- [What you need to do]: Using the records below, locate all lines containing "bound" and return them.

--

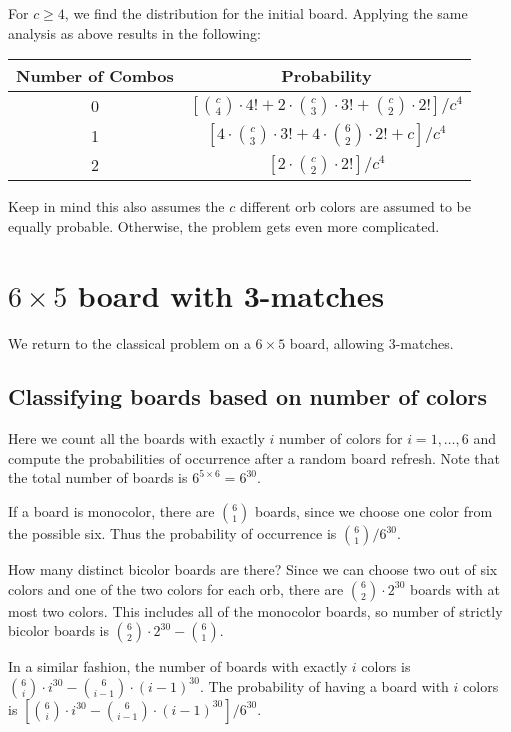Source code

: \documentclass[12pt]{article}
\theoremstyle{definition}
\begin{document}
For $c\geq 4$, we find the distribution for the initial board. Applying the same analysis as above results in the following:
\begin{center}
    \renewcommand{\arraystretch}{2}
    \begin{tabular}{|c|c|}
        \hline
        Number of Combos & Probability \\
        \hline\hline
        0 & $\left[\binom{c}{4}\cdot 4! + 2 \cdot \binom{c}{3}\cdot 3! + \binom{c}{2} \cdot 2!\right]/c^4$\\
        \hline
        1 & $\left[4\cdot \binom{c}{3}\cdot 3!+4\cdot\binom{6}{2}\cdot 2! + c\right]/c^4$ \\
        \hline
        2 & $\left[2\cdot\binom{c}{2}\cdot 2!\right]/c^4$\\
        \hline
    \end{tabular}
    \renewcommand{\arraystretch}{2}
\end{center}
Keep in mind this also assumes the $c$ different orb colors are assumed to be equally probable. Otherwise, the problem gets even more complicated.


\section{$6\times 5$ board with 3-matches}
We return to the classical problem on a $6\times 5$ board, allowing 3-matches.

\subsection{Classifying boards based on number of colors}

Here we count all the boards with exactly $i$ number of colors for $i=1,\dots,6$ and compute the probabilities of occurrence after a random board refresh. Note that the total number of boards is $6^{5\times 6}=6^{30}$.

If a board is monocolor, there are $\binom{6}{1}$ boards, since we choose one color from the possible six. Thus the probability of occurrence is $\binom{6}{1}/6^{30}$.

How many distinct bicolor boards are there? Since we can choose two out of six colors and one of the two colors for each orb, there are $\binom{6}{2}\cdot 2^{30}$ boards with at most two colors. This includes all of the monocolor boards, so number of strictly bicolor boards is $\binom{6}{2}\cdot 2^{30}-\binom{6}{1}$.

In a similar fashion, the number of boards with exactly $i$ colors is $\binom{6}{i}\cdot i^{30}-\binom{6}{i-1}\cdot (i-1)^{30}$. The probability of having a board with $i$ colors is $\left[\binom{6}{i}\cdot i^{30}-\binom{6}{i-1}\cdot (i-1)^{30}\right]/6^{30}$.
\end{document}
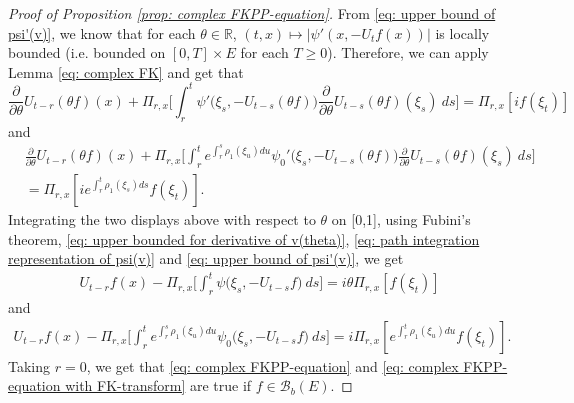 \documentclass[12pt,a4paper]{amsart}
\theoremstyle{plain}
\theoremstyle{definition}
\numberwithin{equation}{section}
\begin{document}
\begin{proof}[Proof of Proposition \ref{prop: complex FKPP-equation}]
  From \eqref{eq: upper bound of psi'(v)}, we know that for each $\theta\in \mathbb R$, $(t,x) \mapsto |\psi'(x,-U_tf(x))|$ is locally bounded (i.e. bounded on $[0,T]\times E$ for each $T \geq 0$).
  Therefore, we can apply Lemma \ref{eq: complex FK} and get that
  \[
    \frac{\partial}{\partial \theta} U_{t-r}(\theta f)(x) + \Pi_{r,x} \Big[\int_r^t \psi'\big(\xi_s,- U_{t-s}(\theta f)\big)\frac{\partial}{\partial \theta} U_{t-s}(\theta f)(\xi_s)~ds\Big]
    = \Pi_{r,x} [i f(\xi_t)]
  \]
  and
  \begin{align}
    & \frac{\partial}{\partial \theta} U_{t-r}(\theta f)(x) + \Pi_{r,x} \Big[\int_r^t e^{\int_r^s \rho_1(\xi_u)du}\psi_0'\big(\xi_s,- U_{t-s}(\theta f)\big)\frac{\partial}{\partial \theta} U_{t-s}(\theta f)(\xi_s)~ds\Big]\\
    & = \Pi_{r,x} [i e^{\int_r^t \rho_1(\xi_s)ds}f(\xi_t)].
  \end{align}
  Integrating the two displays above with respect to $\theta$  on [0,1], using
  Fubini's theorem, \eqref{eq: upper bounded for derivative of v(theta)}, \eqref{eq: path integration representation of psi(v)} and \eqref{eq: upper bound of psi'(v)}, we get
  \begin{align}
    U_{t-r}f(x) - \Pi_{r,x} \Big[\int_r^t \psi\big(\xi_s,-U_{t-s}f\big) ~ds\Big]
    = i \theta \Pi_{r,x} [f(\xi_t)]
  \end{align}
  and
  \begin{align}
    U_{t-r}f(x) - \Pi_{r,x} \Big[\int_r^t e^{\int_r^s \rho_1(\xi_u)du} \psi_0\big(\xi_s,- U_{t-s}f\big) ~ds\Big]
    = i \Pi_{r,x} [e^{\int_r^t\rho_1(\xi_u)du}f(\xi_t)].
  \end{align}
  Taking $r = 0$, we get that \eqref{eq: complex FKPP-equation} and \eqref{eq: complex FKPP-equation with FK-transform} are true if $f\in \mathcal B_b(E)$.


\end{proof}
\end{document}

--

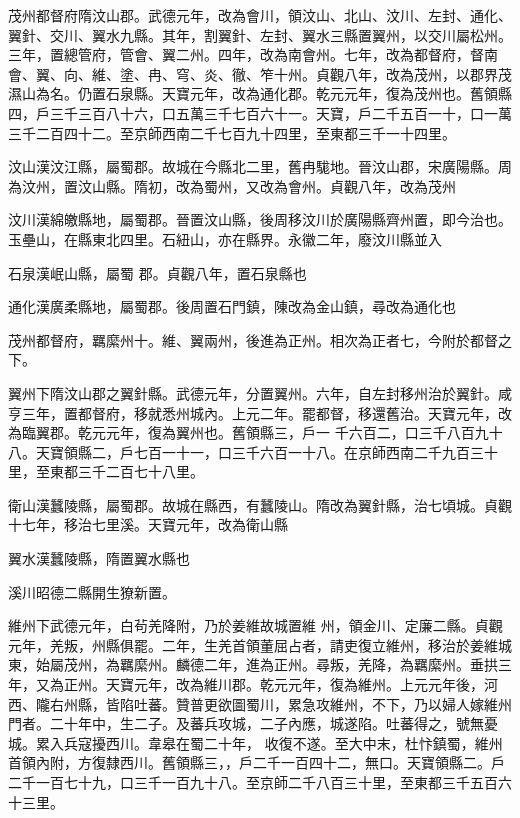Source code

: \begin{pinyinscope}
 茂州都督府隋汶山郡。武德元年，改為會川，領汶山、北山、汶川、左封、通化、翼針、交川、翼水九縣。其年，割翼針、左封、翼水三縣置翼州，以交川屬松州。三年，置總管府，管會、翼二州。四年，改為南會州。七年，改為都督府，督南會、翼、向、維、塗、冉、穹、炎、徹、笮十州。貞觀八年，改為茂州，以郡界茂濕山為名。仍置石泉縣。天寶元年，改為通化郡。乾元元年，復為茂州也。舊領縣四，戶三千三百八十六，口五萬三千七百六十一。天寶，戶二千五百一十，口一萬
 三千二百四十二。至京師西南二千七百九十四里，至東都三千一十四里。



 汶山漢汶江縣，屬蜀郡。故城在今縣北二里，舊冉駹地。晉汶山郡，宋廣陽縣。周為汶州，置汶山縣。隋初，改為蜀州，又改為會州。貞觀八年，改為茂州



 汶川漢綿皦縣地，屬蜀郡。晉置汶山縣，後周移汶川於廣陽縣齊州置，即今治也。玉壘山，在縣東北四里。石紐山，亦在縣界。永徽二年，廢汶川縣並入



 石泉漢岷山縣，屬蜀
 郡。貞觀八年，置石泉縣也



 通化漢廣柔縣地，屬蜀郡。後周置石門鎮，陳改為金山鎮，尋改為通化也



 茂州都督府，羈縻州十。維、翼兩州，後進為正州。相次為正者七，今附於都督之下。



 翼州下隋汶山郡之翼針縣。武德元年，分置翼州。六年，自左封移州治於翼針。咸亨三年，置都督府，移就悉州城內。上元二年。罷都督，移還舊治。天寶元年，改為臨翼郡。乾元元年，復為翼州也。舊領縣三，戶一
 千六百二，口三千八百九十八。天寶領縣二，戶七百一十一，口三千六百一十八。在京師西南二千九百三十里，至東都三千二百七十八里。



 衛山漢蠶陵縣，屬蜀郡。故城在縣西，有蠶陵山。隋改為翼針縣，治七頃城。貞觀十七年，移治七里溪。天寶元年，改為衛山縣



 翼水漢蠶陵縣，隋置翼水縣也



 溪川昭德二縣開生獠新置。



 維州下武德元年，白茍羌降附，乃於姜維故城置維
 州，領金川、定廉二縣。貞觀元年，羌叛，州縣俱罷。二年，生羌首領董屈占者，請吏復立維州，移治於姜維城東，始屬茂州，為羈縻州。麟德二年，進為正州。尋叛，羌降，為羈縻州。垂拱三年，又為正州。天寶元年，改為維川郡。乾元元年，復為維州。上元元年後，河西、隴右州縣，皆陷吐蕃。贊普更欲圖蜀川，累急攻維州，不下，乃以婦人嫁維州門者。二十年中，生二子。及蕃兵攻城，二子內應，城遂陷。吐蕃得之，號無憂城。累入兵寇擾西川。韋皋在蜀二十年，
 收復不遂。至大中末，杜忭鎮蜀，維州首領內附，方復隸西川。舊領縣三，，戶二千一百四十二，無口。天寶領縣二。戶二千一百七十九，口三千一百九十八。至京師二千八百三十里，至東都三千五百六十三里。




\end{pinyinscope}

--

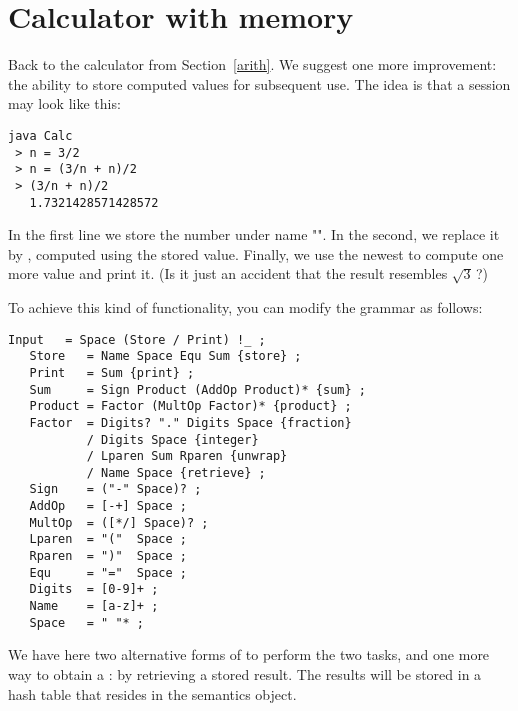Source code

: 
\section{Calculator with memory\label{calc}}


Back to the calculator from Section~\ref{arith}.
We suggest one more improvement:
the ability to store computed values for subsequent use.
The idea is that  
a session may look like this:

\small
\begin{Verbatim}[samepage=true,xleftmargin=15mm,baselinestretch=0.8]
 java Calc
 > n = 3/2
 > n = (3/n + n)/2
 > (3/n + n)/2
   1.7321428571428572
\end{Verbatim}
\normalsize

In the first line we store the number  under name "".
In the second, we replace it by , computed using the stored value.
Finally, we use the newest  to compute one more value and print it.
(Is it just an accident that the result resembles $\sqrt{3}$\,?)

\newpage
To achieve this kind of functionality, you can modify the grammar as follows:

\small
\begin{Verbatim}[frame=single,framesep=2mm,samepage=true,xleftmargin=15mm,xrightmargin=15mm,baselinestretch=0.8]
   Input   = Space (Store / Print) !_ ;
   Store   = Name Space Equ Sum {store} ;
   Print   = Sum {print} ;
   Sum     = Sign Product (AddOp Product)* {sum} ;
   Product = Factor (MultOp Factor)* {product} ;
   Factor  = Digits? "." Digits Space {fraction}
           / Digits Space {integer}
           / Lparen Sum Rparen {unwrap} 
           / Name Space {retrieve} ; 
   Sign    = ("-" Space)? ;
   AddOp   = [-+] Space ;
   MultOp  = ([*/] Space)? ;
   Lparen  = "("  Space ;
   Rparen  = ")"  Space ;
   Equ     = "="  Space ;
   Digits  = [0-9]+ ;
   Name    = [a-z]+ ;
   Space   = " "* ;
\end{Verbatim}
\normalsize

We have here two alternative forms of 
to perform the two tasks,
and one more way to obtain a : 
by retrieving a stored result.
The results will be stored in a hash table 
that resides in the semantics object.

--

- [Result of the exercise]:
  From \eqref{eq: upper bound of psi'(v)}, we know that for each $\theta\in \mathbb R$, $(t,x) \mapsto |\psi'(x,-U_tf(x))|$ is locally bounded (i.e. bounded on $[0,T]\times E$ for each $T \geq 0$).
  Fubini's theorem, \eqref{eq: upper bounded for derivative of v(theta)}, \eqref{eq: path integration representation of psi(v)} and \eqref{eq: upper bound of psi'(v)}, we get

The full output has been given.